Mas é a história que complica o resultado desta leitura, no modo como Laxness apresenta o mundo que vê e diz conhecer. Se o livro como um todo acaba dando a volta e parecer querer justificar-se, o massacre a que somos submetidos por via da personagem principal é deveras angustiante, e em minha opinião, totalmente injustificado. Não tenho nada contra livros sobre pessoas fracas ou más, desde que exista um objetivo, desde que exista algo por debaixo de toda essa maldade. De outro modo, acabamos a questionar-nos sobre a razão de se dedicar um livro a dissertar sobre alguém que não tem nada para nos ensinar, nem sequer momentos de prazer para oferecer, levando-nos a pensar se o autor crê naquilo que descreve ou se pelo menos percebe o enviesamento daquilo que nos apresenta.
*** SPOILERS ***
A razão pela qual questiono a história tem que ver com Bjardur, o personagem principal, o idealista e grande lutador pela independência, que é representando como um irascível individualista, um autêntico sociopata, para quem a família — filhos e mulheres — contam nada. Ao longo de mais de 500 páginas somos brindados com uma personagem anti-humana que contra tudo e todos, morram ou vivam, se mantém imutável, fiel aos seus princípios, completamente obstinado. É apenas nas últimas 20 páginas, depois de ter ficado sem nada, de toda a sociedade o ter descartado, que resolve dar o braço a torcer e fazer uma volta de 180º. Vejamos:
Bjartur
1. Deixa a primeira mulher sozinha numa casota isolada num lugar ermo, e vai dias inteiros com amigos para montanha. Quando esta lhe diz que tem medo, e pede para deixar ao menos o cão, diz-lhe que nem pensar, que se aguente.
2. Repete, e deixa-a uma segunda vez, mas agora com ela grávida, para ir atrás de uma ovelha. Não existindo ninguém com ela, esta morre sozinha durante o parto.
3. Impede os filhos, e a segunda mulher de terem uma vaca, que estes queriam por causa do alimento do leite. A comunidade oferece uma contra a sua vontade, mas quando esta engravida, mata o vitelo da vaca sem piedade.
4. Depois mata a vaca, apesar da segunda mulher lhe dizer que seria como a matar a ela. A sua segunda mulher acaba também por morrer do stress.
5. Envolve-se numa situação de abuso sexual da própria filha (que não é filha de sangue) que a sua consciência interrompe.
6. Um filho desaparece, passados vários meses Bjartur encontra o cadáver, toca-lhe com um pau, manda-lhe uma luva, e deixa-o ficar a apodrecer ao ar, não contando nada aos irmãos nem a avó.
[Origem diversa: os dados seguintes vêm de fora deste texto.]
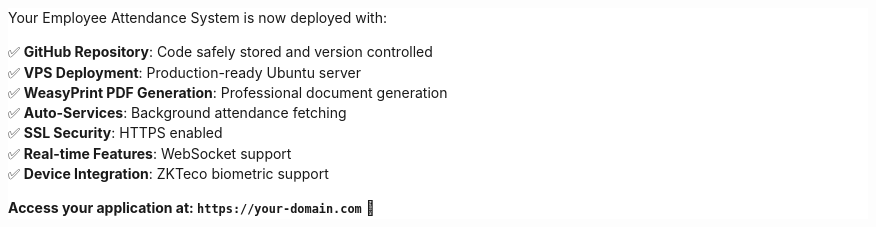 Your Employee Attendance System is now deployed with:

✅ **GitHub Repository**: Code safely stored and version controlled  
✅ **VPS Deployment**: Production-ready Ubuntu server  
✅ **WeasyPrint PDF Generation**: Professional document generation  
✅ **Auto-Services**: Background attendance fetching  
✅ **SSL Security**: HTTPS enabled  
✅ **Real-time Features**: WebSocket support  
✅ **Device Integration**: ZKTeco biometric support  

**Access your application at: `https://your-domain.com`** 🚀

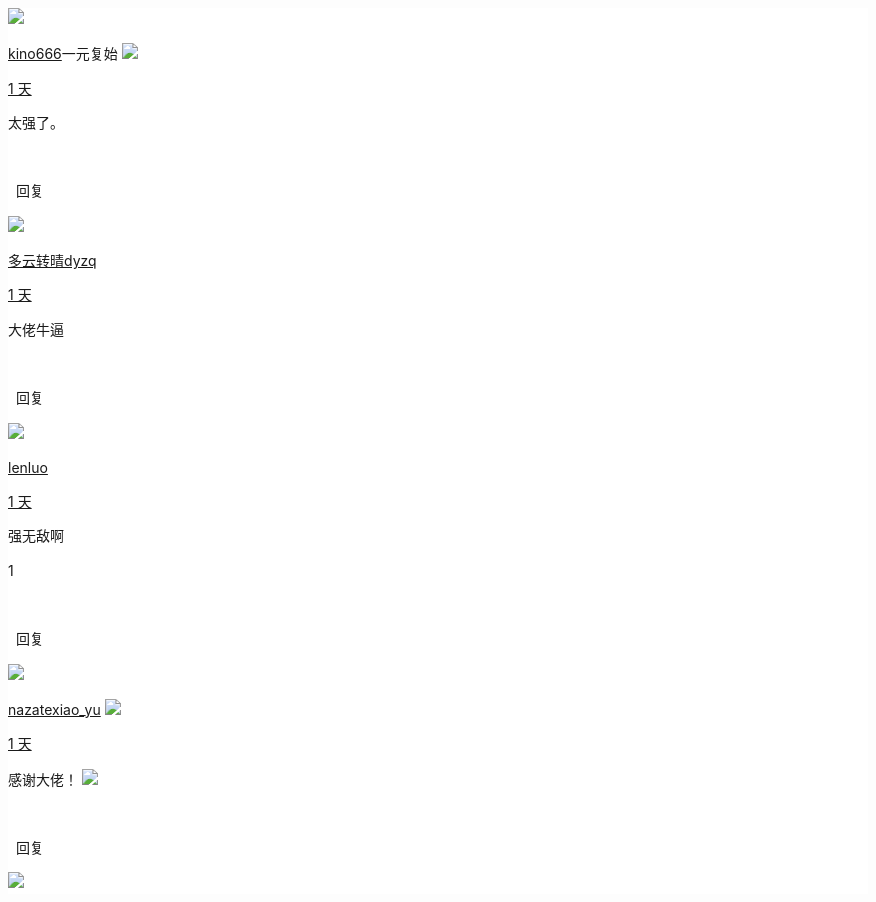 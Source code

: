 [![](https://linux.do/user_avatar/linux.do/kino666/96/400914_2.png)
](/u/kino666)

[kino666](/u/kino666)一元复始 ![](https://linux.do/uploads/default/original/3X/e/1/e1aad11157b14d04bc8056573ecb23b5a219d260.png?v=14) 

[1 天](/t/topic/878096/12?u=niyan2025 "发布日期")

太强了。

  

​

​ ​ 回复

[![](https://linux.do/letter_avatar/dyzq/96/5_d44a9b381edc88181525e3c8350177ca.png)
](/u/dyzq)

[多云转晴](/u/dyzq)[dyzq](/u/dyzq)

[1 天](/t/topic/878096/14?u=niyan2025 "发布日期")

大佬牛逼

  

​

​ ​ 回复

[![](https://linux.do/user_avatar/linux.do/lenluo/96/476121_2.png)
](/u/lenluo)

[lenluo](/u/lenluo)

[1 天](/t/topic/878096/15?u=niyan2025 "发布日期")

强无敌啊

  

1

​

​ ​ 回复

[![](https://linux.do/user_avatar/linux.do/xiao_yu/96/335719_2.png)
](/u/xiao_yu)

[nazate](/u/xiao_yu)[xiao\_yu](/u/xiao_yu) ![](https://linux.do/images/emoji/twemoji/grinning_face.png?v=14) 

[1 天](/t/topic/878096/16?u=niyan2025 "发布日期")

感谢大佬！ ![](https://linux.do/images/emoji/twemoji/+1.png?v=14)

  

​

​ ​ 回复

[![](https://linux.do/user_avatar/linux.do/amaboy/96/886483_2.png)
](/u/amaboy)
7. Despacha o filho mais novo para os EUA, de um dia para o outro.
8. Volta a deixar a família sozinha, e manda um suposto professor bebedolas tomar conta dos miúdos, que acaba a engravidar a sua filha.
9. Quando descobre que a filha está grávida, ela que pela limitação da educação recebida quase nem percebeu o que lhe aconteceu, deserda-a, manda-a embora de casa.
10. Nas repetidas vezes em que o segundo filho lhe diz para visitarem a filha, trata o filho abaixo de cão.
11. Na fase final arranja uma governanta, e quando esta se começa a envolver emocionalmente e disposta a ajudar a família, manda-a embora sem qualquer razão.
12. Obriga a mulher e filhos a trabalhar 16 horas por dia.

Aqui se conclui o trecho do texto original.